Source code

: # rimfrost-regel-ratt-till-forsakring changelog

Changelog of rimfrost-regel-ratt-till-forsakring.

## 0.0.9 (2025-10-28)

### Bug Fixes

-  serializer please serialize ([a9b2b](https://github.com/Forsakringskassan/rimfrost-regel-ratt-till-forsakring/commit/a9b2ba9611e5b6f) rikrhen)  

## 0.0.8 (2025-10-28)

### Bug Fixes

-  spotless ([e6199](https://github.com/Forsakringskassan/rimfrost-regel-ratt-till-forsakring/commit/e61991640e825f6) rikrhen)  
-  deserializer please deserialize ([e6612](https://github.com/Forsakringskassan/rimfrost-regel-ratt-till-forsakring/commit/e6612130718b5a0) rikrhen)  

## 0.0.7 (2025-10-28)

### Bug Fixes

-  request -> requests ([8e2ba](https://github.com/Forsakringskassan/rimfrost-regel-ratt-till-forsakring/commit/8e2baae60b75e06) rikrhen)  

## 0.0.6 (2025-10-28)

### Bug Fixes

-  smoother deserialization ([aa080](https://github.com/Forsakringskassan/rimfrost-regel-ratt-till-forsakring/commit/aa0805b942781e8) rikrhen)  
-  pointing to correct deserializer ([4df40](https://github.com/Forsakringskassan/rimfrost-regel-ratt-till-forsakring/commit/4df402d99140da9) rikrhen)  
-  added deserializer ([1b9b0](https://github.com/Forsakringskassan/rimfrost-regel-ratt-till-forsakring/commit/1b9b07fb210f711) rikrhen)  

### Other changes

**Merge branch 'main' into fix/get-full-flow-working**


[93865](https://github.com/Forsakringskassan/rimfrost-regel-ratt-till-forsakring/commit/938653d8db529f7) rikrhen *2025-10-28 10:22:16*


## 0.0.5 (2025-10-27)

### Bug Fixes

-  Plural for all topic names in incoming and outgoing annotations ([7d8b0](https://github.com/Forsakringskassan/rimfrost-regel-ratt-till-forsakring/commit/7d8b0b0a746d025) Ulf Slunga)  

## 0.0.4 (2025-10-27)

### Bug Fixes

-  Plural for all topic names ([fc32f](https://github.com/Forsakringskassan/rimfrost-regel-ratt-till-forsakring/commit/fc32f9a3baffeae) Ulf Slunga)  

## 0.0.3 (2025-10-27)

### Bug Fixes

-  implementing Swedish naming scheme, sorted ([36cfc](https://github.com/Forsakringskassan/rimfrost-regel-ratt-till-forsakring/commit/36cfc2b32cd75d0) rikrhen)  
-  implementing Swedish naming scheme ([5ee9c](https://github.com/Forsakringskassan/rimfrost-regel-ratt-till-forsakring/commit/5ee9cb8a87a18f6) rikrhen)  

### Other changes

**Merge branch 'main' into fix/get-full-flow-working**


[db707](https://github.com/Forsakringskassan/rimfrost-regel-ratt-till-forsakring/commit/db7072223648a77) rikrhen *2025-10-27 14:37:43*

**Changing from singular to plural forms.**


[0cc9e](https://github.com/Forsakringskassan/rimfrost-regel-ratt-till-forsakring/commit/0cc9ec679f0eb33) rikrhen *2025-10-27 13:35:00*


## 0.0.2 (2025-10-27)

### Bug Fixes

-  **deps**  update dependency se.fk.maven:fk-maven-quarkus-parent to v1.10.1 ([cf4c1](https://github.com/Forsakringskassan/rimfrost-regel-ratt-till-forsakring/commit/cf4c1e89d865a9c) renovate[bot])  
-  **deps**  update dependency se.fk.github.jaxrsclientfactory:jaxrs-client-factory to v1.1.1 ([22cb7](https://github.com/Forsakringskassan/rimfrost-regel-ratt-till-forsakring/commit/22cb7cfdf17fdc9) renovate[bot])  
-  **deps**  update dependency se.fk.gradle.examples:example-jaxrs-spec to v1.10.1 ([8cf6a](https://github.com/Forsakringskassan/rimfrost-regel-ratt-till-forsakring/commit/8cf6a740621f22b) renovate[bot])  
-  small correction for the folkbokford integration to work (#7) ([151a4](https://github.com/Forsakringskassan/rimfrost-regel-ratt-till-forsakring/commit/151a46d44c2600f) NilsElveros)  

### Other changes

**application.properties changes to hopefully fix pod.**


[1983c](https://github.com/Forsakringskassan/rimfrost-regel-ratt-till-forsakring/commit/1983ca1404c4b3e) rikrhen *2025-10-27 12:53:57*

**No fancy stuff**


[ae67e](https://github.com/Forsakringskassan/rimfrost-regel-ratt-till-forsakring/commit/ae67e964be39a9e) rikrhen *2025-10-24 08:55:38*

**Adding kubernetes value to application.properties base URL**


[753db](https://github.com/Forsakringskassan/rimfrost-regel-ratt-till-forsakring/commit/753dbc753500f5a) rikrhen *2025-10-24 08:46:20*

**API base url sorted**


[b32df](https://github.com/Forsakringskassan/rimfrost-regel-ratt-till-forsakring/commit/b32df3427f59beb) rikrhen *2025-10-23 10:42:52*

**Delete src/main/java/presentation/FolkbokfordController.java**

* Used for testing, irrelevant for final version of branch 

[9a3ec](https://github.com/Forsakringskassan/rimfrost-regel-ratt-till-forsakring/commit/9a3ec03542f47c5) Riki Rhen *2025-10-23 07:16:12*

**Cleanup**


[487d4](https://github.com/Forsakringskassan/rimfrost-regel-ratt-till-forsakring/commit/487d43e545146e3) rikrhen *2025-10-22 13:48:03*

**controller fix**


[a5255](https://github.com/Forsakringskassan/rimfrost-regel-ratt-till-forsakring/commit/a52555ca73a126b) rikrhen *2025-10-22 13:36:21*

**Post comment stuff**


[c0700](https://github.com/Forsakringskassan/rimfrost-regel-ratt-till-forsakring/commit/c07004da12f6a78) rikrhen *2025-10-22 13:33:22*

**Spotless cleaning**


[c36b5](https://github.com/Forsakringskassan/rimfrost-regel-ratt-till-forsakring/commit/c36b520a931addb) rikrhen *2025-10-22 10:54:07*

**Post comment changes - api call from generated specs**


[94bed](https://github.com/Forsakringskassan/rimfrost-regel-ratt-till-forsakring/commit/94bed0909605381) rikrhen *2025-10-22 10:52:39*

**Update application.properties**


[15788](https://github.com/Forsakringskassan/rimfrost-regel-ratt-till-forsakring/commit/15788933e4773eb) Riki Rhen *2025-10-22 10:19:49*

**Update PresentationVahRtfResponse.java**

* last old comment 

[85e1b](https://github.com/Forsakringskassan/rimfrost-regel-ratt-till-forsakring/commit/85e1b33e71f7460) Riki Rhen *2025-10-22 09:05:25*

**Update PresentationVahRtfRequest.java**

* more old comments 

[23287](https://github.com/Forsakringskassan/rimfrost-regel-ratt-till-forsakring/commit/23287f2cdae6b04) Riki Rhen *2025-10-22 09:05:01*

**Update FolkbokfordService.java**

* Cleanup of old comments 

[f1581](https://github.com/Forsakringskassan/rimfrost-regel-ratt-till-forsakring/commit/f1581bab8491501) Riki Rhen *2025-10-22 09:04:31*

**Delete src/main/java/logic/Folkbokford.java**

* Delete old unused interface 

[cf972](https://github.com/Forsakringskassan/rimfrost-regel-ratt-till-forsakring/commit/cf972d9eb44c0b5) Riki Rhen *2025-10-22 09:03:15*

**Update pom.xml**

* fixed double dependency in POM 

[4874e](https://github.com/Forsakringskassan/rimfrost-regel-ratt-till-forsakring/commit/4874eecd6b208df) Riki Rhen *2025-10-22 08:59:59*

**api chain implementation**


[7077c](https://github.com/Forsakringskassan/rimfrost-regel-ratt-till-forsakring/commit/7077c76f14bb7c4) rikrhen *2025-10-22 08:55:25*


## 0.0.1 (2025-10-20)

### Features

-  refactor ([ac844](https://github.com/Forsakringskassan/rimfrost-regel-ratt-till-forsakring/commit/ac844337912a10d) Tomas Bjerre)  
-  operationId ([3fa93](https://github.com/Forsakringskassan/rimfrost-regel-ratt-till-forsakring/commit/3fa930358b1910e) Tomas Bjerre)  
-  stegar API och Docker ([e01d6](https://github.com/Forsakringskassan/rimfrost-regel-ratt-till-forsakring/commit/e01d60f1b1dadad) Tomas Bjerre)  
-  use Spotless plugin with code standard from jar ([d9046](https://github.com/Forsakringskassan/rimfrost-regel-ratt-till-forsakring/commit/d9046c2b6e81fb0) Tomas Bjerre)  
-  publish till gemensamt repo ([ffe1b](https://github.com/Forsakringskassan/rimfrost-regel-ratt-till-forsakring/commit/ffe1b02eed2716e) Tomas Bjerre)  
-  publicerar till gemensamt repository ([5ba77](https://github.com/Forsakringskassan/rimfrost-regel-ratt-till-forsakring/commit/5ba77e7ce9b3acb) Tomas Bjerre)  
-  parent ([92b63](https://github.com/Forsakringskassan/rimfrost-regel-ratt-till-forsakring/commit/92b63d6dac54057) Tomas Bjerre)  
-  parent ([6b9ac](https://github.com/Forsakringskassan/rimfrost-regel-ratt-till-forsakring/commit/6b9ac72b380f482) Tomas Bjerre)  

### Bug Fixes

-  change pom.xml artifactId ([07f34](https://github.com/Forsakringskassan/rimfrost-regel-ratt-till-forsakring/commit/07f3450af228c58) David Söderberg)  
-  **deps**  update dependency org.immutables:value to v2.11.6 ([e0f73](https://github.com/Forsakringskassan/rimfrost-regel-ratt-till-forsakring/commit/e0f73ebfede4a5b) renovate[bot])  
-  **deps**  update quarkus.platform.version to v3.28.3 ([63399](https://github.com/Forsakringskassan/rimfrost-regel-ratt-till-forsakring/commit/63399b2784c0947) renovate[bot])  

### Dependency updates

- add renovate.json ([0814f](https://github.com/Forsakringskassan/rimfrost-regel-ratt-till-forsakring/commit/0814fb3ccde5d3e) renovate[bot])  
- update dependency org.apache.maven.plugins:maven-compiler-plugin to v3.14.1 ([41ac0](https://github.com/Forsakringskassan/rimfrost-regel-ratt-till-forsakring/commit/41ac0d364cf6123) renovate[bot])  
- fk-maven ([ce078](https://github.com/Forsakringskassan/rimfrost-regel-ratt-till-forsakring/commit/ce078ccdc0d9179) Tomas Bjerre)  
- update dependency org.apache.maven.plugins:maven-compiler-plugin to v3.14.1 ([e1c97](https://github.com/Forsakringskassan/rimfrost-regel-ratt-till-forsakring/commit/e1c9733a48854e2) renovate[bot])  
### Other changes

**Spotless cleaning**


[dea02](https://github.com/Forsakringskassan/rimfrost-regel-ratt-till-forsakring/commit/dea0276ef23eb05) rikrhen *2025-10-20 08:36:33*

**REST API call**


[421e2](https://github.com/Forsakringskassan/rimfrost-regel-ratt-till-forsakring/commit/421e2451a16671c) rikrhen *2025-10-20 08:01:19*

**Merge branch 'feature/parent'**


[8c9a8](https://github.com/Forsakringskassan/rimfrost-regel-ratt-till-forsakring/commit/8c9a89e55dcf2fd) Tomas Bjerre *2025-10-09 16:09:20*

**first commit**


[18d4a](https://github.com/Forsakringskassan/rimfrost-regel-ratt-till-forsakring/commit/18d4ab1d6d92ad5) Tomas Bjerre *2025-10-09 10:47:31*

==

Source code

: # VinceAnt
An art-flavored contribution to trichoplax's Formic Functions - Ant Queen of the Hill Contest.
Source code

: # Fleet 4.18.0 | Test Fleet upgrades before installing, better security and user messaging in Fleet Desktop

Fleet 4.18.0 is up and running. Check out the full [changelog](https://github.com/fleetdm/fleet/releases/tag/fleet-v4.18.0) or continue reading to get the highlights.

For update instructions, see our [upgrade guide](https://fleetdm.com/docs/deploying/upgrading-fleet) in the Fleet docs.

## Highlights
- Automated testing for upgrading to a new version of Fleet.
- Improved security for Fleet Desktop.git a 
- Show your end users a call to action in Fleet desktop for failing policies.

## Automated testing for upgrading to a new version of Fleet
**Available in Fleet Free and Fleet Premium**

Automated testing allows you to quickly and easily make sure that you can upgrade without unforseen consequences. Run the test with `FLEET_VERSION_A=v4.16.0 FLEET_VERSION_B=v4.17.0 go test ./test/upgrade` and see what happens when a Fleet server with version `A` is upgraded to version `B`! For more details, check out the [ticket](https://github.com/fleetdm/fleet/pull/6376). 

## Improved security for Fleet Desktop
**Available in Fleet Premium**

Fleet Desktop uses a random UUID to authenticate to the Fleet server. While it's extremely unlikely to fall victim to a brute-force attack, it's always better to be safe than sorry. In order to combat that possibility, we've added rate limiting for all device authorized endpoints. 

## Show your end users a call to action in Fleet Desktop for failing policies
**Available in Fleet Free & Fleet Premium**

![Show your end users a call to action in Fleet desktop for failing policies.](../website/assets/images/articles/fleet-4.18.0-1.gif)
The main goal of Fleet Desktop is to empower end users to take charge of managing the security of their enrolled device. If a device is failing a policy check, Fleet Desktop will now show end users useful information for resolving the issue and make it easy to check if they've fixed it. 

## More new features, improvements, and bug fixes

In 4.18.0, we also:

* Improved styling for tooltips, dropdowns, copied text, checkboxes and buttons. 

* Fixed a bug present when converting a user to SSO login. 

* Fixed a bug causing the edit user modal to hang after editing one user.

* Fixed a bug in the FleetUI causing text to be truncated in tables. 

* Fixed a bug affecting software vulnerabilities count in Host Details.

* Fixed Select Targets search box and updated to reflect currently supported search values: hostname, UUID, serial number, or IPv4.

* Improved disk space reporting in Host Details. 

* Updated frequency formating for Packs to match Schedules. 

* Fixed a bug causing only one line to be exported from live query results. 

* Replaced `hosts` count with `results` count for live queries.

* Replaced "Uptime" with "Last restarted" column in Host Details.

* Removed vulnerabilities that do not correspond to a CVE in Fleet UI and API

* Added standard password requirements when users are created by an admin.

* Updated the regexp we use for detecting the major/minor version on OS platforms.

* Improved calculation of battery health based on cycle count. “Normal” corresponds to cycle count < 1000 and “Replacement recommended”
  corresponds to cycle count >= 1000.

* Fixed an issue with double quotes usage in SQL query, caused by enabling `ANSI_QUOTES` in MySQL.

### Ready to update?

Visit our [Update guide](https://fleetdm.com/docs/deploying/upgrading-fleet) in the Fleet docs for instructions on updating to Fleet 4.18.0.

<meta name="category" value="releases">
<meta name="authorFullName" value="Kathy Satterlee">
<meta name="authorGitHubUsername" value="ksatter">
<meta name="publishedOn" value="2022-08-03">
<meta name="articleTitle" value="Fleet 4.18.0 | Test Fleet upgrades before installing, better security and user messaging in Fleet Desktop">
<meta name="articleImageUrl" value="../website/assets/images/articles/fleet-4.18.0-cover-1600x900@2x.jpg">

[Activity]: Copy whichever lines in the listing above contain the word "Slunga".

[Answer section]:
-  Plural for all topic names in incoming and outgoing annotations ([7d8b0](https://github.com/Forsakringskassan/rimfrost-regel-ratt-till-forsakring/commit/7d8b0b0a746d025) Ulf Slunga)  
-  Plural for all topic names ([fc32f](https://github.com/Forsakringskassan/rimfrost-regel-ratt-till-forsakring/commit/fc32f9a3baffeae) Ulf Slunga)  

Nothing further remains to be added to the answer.